The Siemens SENTRON 3VA1063-4ED32-0HA0 is a 3-pole molded case circuit breaker (MCCB) rated for 63 A continuous current, built for line protection in distribution panels. It carries a TM210 thermal-magnetic overcurrent release — the thermal element handles overloads, the magnetic element handles short circuits — and includes a factory-fitted shunt trip (STL) for remote tripping via a control signal.
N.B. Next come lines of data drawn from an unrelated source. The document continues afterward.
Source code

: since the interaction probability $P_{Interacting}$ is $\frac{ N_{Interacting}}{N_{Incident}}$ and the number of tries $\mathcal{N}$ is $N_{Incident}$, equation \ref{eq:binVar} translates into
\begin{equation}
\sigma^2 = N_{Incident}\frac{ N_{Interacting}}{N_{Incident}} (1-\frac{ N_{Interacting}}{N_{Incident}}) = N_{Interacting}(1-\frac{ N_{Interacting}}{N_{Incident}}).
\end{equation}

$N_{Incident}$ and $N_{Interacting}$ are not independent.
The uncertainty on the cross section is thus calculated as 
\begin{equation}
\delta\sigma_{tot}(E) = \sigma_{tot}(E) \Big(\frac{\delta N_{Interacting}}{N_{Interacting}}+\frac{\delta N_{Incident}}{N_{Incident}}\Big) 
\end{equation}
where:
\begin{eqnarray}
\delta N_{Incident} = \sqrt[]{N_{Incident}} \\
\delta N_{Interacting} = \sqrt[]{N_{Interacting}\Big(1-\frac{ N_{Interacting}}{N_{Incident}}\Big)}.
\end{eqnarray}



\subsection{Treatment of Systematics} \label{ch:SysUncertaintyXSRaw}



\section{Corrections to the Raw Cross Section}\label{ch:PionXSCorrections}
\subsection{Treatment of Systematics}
Breaking capacity runs from 121 kA at 240 V down to 11.9 kA at 690 V, so it's sized for high-fault commercial and industrial service entrances where the available fault current is substantial.
Ratings and what they mean for the panel
The 63 A continuous rating holds flat from 40 °C up to 50 °C, then derates to 60.48 A at 55 °C and 56.7 A at 70 °C. That means in a warm enclosure — say a non-ventilated panel near a furnace line — you still get nearly 57 A of headroom before the thermal trip starts to move. The rated insulation voltage is 800 V, so it's comfortable on 480 V and 600 V class systems with margin to spare. Breaking capacity is the number that decides whether this breaker clears a fault without welding its contacts or rupturing. At 240 V it's rated for 121 kA; at 415 V it's 75.6 kA; at 440 V it's 52.5 kA; at 690 V it's 11.9 kA. For a 480 V delta service, interpolate between the 440 V and 690 V figures — you're looking at roughly 30–40 kA of interrupting capacity, which covers most industrial secondary distribution.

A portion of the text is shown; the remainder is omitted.